Zero is just one essential part of the whole of the present-day decimal numeral system which is used all over the world and which was invented/contributed by India and which is also the basis for the binary system which is used in computers.
In the previous article, we have stated the simplest and most primitive number system in the world. In the second part by Shrikant Talageri on India’s unique place in the world of numbers and numerals and its implications for the Out-of-India Theory of Indo-European Origins. He delves into various written numeral systems, analyzes them in detail, and explains why the Indian numeral system was universally adopted all over the world, while all the other numeral systems fell into disuse.

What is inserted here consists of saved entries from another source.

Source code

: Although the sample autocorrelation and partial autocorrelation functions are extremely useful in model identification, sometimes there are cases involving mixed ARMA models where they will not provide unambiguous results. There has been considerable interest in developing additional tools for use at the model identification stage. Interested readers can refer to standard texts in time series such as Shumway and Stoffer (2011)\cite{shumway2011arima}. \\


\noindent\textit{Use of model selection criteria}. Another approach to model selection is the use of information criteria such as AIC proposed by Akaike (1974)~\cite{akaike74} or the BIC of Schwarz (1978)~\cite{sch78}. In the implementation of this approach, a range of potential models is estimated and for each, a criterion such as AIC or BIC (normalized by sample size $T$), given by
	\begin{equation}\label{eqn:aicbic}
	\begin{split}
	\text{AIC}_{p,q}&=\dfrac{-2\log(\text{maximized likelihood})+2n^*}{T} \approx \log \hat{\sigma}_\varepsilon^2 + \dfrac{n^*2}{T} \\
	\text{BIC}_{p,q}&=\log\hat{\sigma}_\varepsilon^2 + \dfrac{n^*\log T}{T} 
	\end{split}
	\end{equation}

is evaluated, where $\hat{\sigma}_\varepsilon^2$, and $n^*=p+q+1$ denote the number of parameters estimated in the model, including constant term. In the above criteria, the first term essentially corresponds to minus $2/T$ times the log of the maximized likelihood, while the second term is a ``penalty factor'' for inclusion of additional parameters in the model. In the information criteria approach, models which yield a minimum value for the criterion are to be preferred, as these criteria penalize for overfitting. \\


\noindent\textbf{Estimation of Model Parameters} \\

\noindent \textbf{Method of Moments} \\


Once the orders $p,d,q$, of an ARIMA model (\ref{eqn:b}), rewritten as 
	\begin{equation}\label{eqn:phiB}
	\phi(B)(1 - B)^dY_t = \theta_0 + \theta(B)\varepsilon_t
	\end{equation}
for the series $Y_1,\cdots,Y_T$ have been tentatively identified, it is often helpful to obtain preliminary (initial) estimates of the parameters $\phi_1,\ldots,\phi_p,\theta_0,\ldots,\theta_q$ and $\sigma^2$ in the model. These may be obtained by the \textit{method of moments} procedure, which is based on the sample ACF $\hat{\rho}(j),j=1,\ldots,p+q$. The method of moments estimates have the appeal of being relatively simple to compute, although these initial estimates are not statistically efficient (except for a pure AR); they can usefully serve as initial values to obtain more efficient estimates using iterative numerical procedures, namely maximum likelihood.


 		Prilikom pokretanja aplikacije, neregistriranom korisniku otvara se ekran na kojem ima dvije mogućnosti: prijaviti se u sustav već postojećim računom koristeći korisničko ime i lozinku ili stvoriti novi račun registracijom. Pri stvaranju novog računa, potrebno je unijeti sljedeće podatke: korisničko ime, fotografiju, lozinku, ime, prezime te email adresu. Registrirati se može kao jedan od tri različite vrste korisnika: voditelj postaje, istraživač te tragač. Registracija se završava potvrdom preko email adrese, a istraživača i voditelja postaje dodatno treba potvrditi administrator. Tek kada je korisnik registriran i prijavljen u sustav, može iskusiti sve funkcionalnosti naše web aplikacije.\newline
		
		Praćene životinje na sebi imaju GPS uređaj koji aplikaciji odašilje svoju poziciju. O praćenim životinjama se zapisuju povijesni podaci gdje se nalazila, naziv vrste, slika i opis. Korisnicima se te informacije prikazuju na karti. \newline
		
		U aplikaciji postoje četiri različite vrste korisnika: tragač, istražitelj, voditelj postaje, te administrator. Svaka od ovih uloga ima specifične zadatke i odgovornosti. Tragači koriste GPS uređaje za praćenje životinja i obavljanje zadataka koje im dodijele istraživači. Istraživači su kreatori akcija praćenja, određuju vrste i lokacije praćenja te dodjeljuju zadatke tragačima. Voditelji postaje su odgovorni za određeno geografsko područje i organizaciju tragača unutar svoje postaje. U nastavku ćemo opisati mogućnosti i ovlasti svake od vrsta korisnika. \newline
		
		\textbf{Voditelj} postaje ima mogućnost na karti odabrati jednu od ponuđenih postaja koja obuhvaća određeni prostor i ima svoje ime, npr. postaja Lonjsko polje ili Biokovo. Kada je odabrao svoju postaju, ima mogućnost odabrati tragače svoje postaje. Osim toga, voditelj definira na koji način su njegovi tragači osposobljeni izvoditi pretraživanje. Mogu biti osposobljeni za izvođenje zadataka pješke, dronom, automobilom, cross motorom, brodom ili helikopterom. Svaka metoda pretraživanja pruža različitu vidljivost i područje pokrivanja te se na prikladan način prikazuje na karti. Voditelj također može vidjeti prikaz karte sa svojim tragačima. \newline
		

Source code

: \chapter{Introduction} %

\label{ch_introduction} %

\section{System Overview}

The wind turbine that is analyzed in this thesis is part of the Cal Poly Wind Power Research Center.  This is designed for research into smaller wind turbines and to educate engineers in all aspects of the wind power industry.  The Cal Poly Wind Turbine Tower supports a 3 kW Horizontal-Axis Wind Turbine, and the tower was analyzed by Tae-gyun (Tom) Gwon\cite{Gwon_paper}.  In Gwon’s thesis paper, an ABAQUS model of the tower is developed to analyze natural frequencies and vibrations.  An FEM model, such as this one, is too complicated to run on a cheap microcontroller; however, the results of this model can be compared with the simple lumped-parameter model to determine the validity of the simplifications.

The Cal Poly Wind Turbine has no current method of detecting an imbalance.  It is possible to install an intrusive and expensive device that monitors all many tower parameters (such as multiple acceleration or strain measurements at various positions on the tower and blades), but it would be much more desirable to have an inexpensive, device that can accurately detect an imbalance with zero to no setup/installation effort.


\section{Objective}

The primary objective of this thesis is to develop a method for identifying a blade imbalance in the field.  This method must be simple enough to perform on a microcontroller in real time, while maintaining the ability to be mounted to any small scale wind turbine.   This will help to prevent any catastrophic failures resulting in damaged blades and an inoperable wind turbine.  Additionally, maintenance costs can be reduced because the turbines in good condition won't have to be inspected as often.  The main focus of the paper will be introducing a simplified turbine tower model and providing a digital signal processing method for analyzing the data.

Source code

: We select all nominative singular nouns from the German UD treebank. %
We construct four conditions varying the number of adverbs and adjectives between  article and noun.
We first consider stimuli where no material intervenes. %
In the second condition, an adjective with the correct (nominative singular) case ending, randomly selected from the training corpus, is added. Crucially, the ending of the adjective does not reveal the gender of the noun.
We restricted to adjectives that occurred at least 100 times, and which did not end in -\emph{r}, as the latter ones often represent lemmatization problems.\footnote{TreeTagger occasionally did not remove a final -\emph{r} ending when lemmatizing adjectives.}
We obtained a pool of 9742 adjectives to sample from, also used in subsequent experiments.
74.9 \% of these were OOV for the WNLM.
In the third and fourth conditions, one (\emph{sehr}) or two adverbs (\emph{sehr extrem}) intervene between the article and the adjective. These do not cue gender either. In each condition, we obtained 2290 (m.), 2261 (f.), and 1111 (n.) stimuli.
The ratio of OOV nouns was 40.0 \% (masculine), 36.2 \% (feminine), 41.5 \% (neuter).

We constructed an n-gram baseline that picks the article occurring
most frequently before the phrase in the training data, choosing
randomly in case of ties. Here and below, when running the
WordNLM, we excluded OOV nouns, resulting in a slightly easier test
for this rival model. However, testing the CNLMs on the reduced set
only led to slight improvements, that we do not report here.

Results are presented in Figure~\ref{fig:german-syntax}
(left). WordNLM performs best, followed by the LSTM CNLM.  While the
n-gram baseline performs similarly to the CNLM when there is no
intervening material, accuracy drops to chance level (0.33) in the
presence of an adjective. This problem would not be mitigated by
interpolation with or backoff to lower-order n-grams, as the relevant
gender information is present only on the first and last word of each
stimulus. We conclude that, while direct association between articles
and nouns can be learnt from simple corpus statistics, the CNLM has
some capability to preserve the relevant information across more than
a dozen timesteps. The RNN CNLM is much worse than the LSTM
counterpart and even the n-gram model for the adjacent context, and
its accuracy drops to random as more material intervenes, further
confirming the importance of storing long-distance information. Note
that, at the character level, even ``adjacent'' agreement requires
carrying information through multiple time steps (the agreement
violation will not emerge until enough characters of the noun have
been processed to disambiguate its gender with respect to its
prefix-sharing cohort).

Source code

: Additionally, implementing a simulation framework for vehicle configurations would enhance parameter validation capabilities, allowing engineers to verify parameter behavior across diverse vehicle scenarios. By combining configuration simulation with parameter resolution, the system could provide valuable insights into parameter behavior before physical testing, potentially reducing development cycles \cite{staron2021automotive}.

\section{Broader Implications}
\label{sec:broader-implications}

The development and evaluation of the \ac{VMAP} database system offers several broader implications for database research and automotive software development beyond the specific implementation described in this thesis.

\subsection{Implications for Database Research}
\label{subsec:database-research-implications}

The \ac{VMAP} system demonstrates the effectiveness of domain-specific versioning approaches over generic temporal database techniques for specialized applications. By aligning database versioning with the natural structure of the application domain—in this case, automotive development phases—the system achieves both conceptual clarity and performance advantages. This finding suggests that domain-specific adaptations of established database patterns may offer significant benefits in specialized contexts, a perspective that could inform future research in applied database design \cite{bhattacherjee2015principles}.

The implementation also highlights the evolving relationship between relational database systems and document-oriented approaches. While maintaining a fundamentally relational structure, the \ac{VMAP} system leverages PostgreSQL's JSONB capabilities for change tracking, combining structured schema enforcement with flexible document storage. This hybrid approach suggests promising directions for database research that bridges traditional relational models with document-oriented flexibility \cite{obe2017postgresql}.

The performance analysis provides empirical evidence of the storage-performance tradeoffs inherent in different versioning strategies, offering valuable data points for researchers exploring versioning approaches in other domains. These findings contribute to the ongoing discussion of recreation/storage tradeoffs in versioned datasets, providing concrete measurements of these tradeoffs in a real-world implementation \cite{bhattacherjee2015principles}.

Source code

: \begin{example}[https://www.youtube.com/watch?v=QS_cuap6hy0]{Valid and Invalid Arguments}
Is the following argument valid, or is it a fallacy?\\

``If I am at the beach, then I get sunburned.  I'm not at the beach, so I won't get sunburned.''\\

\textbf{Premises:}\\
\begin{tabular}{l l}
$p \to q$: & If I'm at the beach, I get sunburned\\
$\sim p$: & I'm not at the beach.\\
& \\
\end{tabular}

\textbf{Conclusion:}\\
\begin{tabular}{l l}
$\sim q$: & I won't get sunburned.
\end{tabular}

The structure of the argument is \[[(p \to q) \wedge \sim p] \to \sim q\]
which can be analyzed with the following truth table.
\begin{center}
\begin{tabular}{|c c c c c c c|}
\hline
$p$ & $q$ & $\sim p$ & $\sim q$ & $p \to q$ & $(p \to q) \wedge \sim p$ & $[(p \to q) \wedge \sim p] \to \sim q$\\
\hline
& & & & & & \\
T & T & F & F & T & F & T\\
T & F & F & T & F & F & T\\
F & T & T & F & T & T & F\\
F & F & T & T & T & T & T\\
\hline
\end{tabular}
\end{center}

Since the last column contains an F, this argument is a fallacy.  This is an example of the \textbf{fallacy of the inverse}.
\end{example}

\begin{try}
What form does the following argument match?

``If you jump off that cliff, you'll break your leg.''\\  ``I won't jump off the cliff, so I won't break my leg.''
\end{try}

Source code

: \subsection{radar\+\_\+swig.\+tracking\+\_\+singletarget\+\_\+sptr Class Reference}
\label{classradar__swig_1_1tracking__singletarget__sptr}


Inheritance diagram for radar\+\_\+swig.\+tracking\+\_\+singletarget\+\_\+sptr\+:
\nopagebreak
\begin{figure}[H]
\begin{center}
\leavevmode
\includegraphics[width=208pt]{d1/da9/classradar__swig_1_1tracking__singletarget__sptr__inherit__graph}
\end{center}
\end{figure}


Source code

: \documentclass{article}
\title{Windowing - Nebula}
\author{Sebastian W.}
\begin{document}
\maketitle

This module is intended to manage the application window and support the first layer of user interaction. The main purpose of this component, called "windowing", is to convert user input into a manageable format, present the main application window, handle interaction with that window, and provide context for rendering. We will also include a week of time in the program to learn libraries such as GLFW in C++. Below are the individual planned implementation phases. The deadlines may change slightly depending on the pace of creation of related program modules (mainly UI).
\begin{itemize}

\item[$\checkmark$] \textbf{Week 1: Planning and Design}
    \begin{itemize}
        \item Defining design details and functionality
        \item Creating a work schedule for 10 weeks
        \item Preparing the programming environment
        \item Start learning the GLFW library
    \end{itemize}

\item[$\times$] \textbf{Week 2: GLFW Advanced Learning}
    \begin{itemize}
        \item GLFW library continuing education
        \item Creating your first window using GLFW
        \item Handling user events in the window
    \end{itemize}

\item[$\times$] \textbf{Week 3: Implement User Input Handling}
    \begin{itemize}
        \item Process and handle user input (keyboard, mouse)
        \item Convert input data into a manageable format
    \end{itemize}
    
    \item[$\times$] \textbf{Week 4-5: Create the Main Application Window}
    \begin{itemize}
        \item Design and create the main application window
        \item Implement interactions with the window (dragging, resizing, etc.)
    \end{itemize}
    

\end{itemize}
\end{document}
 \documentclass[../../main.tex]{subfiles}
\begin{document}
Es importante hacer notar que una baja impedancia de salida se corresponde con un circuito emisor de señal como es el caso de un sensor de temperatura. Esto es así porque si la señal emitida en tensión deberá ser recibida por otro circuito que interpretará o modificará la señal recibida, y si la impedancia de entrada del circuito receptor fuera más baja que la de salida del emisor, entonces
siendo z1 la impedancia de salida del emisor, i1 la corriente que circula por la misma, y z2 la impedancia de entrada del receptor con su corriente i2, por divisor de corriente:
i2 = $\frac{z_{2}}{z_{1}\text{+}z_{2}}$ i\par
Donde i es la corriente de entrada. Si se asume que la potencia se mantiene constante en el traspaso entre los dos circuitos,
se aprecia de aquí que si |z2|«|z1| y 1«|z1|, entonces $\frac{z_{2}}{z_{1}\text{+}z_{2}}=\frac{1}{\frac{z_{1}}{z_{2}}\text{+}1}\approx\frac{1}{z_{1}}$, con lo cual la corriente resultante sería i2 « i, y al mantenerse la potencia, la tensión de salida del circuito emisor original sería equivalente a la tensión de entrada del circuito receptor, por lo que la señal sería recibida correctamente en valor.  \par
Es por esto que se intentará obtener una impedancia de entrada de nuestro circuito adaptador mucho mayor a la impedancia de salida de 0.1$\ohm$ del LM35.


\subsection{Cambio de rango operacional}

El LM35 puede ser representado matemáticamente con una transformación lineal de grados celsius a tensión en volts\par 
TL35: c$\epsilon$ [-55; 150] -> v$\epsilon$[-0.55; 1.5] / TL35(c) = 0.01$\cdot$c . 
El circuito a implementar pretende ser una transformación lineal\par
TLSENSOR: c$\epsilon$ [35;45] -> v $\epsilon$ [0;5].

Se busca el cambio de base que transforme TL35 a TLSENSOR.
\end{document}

B. THE WRITTEN NUMERAL SYSTEM
Numbers (at least till three) are found in every language in the world. A written numeral system is something different from the mere concept of numbers. The numeral system used all over the world today is the system invented in India. In popular parlance, this is often described as follows: “India invented/contributed the zero“. But this is an extremely haphazard statement, at least when it comes to the importance of India in the history of numerals: the zero was also (at much later dates) independently invented in ancient Mesopotamia and Mexico (the Mayans). Also, it is quite a silly way of putting it. It sounds like some old-time fable: all the ancient civilizations of the Old World got together and decided “let us invent/contribute numbers“. China announced that it was contributing the numbers one, four, and six. Egypt announced it was contributing two, three, and nine. Mesopotamia announced it was contributing five, seven, and eight. India, a little slow off the mark, was left with nothing to contribute. Then, the Indian representative had a brilliant idea: he immediately invented the zero, and announced: “we contribute zero“!
The fact is, zero is just one essential part of the whole of the present-day decimal numeral system which is used all over the world and which was invented/contributed by India and which is also the basis for the binary system which is used in computers (with a change of base from ten to two). Numeral systems were independently invented by every highly developed civilization in the world: Egypt, Mesopotamia, China, Mexico, and India. Most of the other civilizations of West Asia and Mediterranean Europe derived or developed their own numeral systems based on the Egyptian system. The numeral system of each civilization provides an indication of the stage of development of mathematical logic in each civilization, as we will see, and the Indian system represents the highest stage of development: the Egyptian system represents the first systematic stage of development, the Chinese system represents the second systematic stage of development, and the Indian system represents the third and final systematic stage of development.
The very idea of numbers contains the first seeds of any numeral system. We can imagine different societies from the most primitive times which had numbers (at least up to three in the simplest and most primitive system) but did not have any method of recording numbers in the form of a written numeral system.
The first primitive stage of recording numbers must have started in a pictorial form. In a primitive society, a man possessing, for example, 12 cows and 5 sheep thought of recording the fact by drawing 12 pictures of a cow and 5 pictures of a sheep. The very concept of representing numbers in writing (albeit pictorial) is the characteristic of this first stage.
In the second primitive stage, as society became larger and more complicated, the concept of numbers must have evolved from the concrete to the abstract. Thus, finding it tiresome to draw 12 pictures of a cow and 5 pictures of a sheep, the man in a society at a more developed stage conceived the idea of representing each unit by an abstract picture (most logically a simple vertical or horizontal line): thus 12 lines followed by the picture of a cow, and 5 lines followed by the picture of a sheep. The concept of abstract numbers, as opposed to numbers as an intrinsic aspect of some concrete material unit, is the characteristic of this second stage.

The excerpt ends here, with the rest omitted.